Song by Van Morrison

from the album Astral Weeks
- Released: November 1968
- Recorded: 15 October 1968
- Studio: Century Sound, New York City
- Genre: Folk rock; blue-eyed soul; jazz;
- Length: 3:10
- Label: Warner Bros.
- Songwriter(s): Van Morrison
- Producer(s): Lewis Merenstein

Astral Weeks track listing
- 8 tracks "Astral Weeks"; "Beside You"; "Sweet Thing"; "Cyprus Avenue"; "The Way Young Lovers Do"; "Madame George"; "Ballerina"; "Slim Slow Slider";

= The Way Young Lovers Do =

"The Way Young Lovers Do" is a song by Northern Irish singer-songwriter Van Morrison from his second solo album, Astral Weeks. It was recorded in 1968, at Century Sound Studios New York City, during September and October of that year. The song is in triple metre. The distinctive feel of the original recording emerges from the non-rock style of double-bass phrasing by veteran jazzman Richard Davis and additional jazz musician session players, which combined with Morrison's soulful vocals, creates a relatively unusual combination of stylistic elements.

Brian Hinton believes that "The song is about growing up, an adolescent first kiss, and still conveys the same sweet mystery as 'Astral Weeks' but more upfront."

In Ritchie Yorke's biography on Van Morrison he comments that Van Morrison told him, "On the second side 'Young Lovers Do' is just basically a song about young love" and that Morrison then laughed mysteriously.

In a 1969 issue of Rolling Stone about Astral Weeks Greil Marcus remarks: "It is pointless to discuss this album in terms of each particular track; with the exception of 'Young Lovers Do', a poor jazz-flavored cut that is uncomfortably out of place on this record, it's all one song, very much 'A Day in the Life.'"

In his review, Scott Thomas writes:
"The Way Young Lovers Do" is an interesting one.

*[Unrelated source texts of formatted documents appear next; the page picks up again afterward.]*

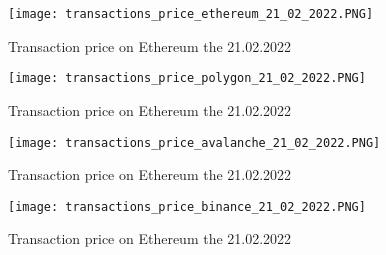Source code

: \documentclass[a4paper,11pt,oneside]{report}
\begin{document}
\begin{center}
\begin{figure}[h!] 
  \texttt{[image: transactions\_price\_ethereum\_21\_02\_2022.PNG]}
  \caption{Transaction price on Ethereum the 21.02.2022}
  \label{fig:transactions_price_ethereum_21_02_2022}
\end{figure}
\end{center}

\begin{center}
\begin{figure}[h!] 
  \texttt{[image: transactions\_price\_polygon\_21\_02\_2022.PNG]}
  \caption{Transaction price on Ethereum the 21.02.2022}
  \label{fig:transactions_price_polygon_21_02_2022}
\end{figure}
\end{center}

\begin{center}
\begin{figure}[h!] 
  \texttt{[image: transactions\_price\_avalanche\_21\_02\_2022.PNG]}
  \caption{Transaction price on Ethereum the 21.02.2022}
  \label{fig:transactions_price_avalanche_21_02_2022}
\end{figure}
\end{center}

\begin{center}
\begin{figure}[h!] 
  \texttt{[image: transactions\_price\_binance\_21\_02\_2022.PNG]}
  \caption{Transaction price on Ethereum the 21.02.2022}
  \label{fig:transactions_price_binance_21_02_2022}
\end{figure}
\end{center}
\end{document}
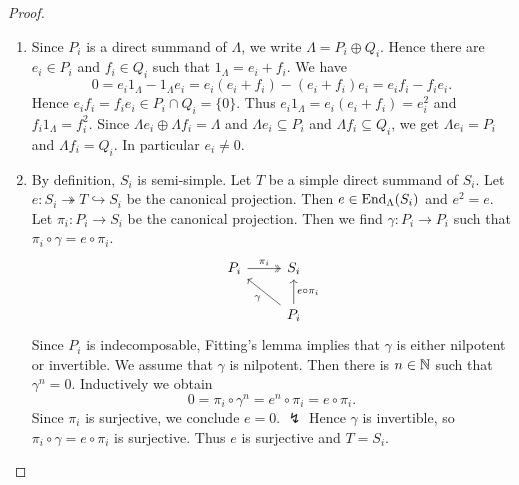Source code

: \begin{proof}\
\begin{enumerate}
\item Since $P_i$ is a direct summand of $\Lambda$, we write $\Lambda=P_i\oplus Q_i$. Hence there are $e_i\in P_i$ and $f_i\in Q_i$ such that $1_\Lambda = e_i+f_i$. We have
\[
0 = e_i 1_\Lambda - 1_\Lambda e_i
  = e_i (e_i+f_i) - (e_i+f_i) e_i
  = e_i f_i - f_i e_i.
\]
Hence $e_if_i=f_ie_i \in P_i\cap Q_i =\{0\}$. Thus $e_i 1_\Lambda = e_i (e_i+f_i) = e_i^2$ and $f_i 1_\Lambda = f_i^2$. Since $\Lambda e_i \oplus \Lambda f_i =\Lambda$ and $\Lambda e_i \subseteq P_i$ and $\Lambda f_i \subseteq Q_i$, we get $\Lambda e_i = P_i$ and $\Lambda f_i = Q_i$. In particular $e_i\neq 0$.

\item By definition, $S_i$ is semi-simple. Let $T$ be a simple direct summand of $S_i$. Let $e: S_i \twoheadrightarrow T \hookrightarrow S_i$ be the canonical projection. Then $e\in\operatorname{End}_{\Lambda}(S_i)$ and $e^2=e$. Let $\pi_i:P_i\to S_i$ be the canonical projection. Then we find $\gamma:P_i\to P_i$ such that $\pi_i\circ \gamma = e\circ \pi_i$.
%
\[
\begin{tikzcd}
P_i \ar[r,"\pi_i",two heads] & S_i \\
& P_i \ar[u,"e\circ \pi_i"'] \ar[ul,"\gamma"]
\end{tikzcd}
\]
%
Since $P_i$ is indecomposable, Fitting's lemma implies that $\gamma$ is either nilpotent or invertible. We assume that $\gamma$ is nilpotent. Then there is $n\in\mathbb{N}$ such that $\gamma^n=0$. Inductively we obtain 
\[
0 = \pi_i \circ \gamma^n = e^n \circ \pi_i = e \circ \pi_i. 
\]
Since $\pi_i$ is surjective, we conclude $e=0$. $\lightning$ Hence $\gamma$ is invertible, so $\pi_i\circ \gamma = e\circ \pi_i$ is surjective. Thus $e$ is surjective and $T=S_i$.


\end{enumerate}
\end{proof}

On its surface, with its images of tranquil lovers walking through fields and kissing on front stoops, it seems to deliver the romantic bliss anticipated so fervently in "Sweet Thing". The music, however, betrays some disturbing undercurrents.

==In the media==
"The Way Young Lovers Do" was one of the songs in the soundtrack of the 1997 movie, Welcome to Sarajevo.

==Appearance on other albums==
"The Way Young Lovers Do" was featured on Morrison's album Astral Weeks Live at the Hollywood Bowl, released in 2009 to celebrate forty years since Astral Weeks was first released. A jazz arrangement is featured on the 2018 album he recorded with organist Joey DeFrancesco entitled You're Driving Me Crazy.

==Personnel==
- Van Morrison – vocals, acoustic guitar
- Richard Davis – double bass
- Connie Kay – drums
- Barry Kornfeld – guitar
- John Payne – flute
- Warren Smith, Jr. – percussion, vibraphone
- Larry Fallon – string and horn arrangements

==Covers==
- Maria McKee included a cover of "The Way Young Lovers Do" on her 1993 album, You Gotta Sin to Get Saved.
- A cover of "The Way Young Lovers Do" is included on Jeff Buckley's first live EP Live at Sin-é released in 1993, and therefore is also included on Buckley's 2004 posthumously released Live at Sin-é (Legacy Edition), which provides the full recording of the 1993 Sin-é concert.
- Starsailor released their version of this song as a B-side on their second single, Good Souls, released in April 2001.
- The Winding Stair
- Hugh Cornwell included a version of "The Way Young Lovers Do" on his 2011 album You're Covered.
- Mick Harvey covered it on his 2013 album Four (Acts of Love).